> WORK TO COMPLETE
Copy word for word, please, the lines of the entries below running from the one containing "Do not forget" to the one containing "Still pending to", both ends included.

> DATASET RECORDS
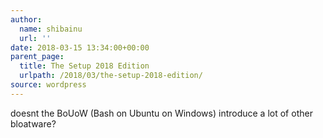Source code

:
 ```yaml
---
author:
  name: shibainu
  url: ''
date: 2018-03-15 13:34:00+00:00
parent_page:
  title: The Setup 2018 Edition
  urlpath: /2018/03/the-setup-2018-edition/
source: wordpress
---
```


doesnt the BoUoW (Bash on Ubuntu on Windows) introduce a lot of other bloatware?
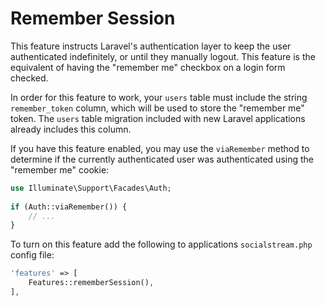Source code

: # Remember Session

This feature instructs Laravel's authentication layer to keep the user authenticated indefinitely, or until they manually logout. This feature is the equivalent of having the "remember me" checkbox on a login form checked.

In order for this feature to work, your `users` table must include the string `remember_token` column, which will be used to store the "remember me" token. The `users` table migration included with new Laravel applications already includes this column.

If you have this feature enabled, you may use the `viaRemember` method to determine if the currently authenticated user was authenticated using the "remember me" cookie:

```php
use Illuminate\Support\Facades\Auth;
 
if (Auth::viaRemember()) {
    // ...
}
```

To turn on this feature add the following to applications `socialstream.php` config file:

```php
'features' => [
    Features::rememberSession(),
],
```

--

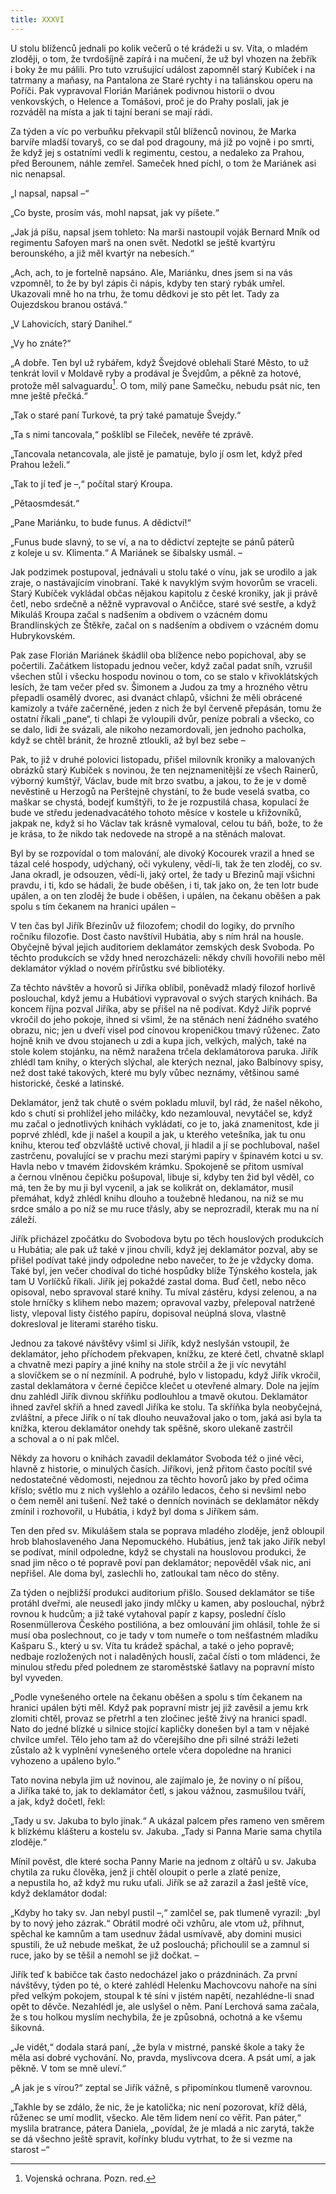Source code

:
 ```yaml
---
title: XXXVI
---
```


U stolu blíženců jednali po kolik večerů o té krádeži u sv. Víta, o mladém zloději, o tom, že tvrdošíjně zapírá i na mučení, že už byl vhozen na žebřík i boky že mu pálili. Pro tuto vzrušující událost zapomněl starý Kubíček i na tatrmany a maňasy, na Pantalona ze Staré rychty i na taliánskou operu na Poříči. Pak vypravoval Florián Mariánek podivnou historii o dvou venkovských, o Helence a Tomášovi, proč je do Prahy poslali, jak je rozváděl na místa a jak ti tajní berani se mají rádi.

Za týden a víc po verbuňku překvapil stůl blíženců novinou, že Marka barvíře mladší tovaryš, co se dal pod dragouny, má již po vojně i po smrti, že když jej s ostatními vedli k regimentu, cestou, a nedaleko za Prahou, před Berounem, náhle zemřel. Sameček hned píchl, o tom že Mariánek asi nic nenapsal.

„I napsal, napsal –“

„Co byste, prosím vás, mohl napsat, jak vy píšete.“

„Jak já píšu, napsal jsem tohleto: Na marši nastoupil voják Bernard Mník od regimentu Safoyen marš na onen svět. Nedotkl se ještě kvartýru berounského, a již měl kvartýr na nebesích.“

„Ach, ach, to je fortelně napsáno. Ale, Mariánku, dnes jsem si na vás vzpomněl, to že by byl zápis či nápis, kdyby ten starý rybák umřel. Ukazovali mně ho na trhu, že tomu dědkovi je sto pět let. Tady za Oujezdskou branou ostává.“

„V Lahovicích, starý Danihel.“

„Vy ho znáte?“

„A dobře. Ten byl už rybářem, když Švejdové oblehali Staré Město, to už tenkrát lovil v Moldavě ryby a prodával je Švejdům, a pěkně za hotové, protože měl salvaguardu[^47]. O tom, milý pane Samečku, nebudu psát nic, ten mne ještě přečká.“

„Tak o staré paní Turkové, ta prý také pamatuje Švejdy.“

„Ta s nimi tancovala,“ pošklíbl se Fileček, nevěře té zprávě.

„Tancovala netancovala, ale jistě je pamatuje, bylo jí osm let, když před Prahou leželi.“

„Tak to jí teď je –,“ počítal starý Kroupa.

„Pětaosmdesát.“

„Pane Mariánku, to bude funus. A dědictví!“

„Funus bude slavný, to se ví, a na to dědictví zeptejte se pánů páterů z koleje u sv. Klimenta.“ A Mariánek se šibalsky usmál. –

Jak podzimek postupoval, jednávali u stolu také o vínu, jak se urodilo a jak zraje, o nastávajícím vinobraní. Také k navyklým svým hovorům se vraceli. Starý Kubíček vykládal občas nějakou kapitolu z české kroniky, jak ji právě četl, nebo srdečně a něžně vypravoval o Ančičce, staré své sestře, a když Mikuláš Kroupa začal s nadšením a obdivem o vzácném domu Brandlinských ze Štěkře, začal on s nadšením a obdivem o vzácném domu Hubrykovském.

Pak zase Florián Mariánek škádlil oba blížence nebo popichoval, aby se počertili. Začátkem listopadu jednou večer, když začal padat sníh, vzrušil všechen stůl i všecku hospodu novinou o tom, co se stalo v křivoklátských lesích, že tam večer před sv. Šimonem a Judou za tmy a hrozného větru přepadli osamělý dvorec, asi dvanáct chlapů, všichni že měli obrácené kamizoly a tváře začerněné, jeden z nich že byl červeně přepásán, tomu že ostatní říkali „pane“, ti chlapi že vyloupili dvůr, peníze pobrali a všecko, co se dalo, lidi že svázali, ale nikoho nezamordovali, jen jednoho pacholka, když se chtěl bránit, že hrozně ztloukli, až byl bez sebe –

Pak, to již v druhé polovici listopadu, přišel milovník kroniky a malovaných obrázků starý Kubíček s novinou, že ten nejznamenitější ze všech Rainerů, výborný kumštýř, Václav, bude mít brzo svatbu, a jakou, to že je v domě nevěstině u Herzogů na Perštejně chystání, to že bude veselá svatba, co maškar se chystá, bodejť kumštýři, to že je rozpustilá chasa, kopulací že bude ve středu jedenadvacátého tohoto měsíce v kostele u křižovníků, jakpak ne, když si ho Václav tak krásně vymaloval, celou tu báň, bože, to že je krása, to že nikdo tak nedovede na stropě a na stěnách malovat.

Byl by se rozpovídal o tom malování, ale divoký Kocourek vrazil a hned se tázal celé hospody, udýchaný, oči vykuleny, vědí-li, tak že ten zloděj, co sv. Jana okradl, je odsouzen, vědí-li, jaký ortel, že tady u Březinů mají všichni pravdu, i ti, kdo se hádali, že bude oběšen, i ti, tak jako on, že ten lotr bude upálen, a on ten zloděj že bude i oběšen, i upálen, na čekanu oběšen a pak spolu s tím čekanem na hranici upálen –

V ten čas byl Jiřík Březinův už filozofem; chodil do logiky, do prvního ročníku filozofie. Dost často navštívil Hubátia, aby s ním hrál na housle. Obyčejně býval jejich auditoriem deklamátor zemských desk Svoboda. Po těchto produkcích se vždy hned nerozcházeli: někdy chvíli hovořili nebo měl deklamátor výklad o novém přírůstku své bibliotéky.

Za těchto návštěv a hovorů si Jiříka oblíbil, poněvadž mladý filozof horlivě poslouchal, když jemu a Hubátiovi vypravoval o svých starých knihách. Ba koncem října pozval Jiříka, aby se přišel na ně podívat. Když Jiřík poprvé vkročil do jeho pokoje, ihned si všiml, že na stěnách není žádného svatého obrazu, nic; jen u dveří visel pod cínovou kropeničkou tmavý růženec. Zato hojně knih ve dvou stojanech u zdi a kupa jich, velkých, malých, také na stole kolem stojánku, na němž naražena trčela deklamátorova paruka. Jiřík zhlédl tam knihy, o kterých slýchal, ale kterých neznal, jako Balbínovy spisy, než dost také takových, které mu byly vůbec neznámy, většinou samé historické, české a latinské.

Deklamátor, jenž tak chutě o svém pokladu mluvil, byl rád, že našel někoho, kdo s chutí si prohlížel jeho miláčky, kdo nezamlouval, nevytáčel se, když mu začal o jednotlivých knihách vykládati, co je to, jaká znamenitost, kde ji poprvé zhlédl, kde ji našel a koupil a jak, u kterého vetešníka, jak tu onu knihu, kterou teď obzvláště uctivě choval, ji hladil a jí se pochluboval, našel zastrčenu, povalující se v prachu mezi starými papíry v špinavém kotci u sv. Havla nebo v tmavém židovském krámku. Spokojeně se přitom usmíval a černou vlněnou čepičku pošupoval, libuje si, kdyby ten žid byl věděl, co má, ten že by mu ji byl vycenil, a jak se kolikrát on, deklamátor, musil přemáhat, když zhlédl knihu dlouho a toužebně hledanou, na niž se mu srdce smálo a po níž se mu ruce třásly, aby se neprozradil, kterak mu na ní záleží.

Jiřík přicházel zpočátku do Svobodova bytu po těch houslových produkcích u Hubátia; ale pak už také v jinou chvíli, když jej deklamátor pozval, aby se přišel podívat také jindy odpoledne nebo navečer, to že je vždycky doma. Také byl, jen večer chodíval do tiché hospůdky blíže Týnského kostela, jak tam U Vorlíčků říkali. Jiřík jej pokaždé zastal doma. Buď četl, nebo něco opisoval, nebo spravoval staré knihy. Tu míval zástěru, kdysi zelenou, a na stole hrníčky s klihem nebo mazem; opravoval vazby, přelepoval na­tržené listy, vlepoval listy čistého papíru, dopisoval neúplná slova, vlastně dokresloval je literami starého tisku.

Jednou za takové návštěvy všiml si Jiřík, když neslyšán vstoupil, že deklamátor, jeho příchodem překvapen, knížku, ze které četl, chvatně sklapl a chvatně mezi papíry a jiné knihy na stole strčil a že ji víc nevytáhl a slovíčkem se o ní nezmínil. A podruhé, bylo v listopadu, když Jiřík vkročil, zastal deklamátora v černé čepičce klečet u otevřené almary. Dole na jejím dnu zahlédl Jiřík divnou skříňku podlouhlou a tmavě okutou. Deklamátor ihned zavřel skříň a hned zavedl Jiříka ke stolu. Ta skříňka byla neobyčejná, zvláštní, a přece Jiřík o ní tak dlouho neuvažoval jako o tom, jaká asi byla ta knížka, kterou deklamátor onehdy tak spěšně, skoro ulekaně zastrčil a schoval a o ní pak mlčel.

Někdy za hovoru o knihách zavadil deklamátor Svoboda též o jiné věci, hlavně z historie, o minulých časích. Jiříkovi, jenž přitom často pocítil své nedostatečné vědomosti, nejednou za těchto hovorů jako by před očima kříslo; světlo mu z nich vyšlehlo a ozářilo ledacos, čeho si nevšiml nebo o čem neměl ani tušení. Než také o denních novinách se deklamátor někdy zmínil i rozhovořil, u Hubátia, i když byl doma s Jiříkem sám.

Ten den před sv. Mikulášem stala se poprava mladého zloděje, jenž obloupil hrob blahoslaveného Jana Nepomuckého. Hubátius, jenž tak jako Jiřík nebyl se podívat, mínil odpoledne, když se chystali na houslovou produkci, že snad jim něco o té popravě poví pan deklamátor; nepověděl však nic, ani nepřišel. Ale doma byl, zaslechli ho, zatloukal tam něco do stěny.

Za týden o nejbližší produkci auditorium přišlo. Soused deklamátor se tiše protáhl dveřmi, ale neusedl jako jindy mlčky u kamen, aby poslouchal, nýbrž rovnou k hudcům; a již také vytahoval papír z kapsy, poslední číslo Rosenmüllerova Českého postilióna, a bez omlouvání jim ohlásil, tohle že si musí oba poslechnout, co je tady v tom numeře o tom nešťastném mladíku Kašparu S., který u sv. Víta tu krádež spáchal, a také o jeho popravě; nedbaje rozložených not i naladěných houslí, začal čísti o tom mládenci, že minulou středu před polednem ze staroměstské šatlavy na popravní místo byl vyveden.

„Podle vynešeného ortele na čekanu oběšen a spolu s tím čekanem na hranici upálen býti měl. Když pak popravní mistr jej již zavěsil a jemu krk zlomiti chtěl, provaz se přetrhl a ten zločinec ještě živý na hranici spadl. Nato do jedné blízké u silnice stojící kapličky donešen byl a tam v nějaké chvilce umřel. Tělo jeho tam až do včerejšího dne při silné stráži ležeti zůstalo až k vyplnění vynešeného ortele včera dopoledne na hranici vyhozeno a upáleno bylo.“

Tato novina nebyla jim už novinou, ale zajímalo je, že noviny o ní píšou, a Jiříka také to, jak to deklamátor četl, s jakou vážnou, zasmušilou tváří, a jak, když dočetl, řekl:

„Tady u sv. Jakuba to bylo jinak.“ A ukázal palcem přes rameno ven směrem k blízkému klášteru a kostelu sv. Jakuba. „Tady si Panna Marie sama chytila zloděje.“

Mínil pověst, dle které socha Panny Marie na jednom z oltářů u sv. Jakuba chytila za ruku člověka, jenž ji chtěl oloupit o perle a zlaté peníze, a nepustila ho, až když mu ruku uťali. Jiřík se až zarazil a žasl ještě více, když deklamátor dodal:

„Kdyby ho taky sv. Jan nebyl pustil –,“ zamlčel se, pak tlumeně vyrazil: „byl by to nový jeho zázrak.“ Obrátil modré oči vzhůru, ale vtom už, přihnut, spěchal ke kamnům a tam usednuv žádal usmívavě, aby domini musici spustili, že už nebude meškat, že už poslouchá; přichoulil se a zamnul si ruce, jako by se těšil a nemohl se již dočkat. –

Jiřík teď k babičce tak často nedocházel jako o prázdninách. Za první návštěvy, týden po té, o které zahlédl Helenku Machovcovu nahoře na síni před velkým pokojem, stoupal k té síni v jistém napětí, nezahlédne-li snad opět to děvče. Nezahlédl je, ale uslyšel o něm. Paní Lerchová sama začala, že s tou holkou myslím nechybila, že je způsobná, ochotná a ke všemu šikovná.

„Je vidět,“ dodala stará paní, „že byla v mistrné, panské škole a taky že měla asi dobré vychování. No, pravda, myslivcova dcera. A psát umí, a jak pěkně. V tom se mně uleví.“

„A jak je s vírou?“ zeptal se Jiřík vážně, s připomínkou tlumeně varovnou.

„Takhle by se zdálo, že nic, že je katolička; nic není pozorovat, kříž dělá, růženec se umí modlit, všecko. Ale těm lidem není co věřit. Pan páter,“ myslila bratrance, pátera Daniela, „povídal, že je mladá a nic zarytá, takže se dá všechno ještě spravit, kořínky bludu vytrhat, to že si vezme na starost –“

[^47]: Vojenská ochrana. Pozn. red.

...

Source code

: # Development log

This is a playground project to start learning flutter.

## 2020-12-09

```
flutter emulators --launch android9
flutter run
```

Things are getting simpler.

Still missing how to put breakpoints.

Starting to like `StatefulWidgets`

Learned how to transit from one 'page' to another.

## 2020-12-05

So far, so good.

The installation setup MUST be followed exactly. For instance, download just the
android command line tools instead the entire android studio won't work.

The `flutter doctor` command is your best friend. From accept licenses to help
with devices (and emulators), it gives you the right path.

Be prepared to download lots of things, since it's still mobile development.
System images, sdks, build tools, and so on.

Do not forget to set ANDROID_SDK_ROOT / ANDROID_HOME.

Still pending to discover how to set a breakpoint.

> REPLY
Do not forget to set ANDROID_SDK_ROOT / ANDROID_HOME.

Still pending to discover how to set a breakpoint.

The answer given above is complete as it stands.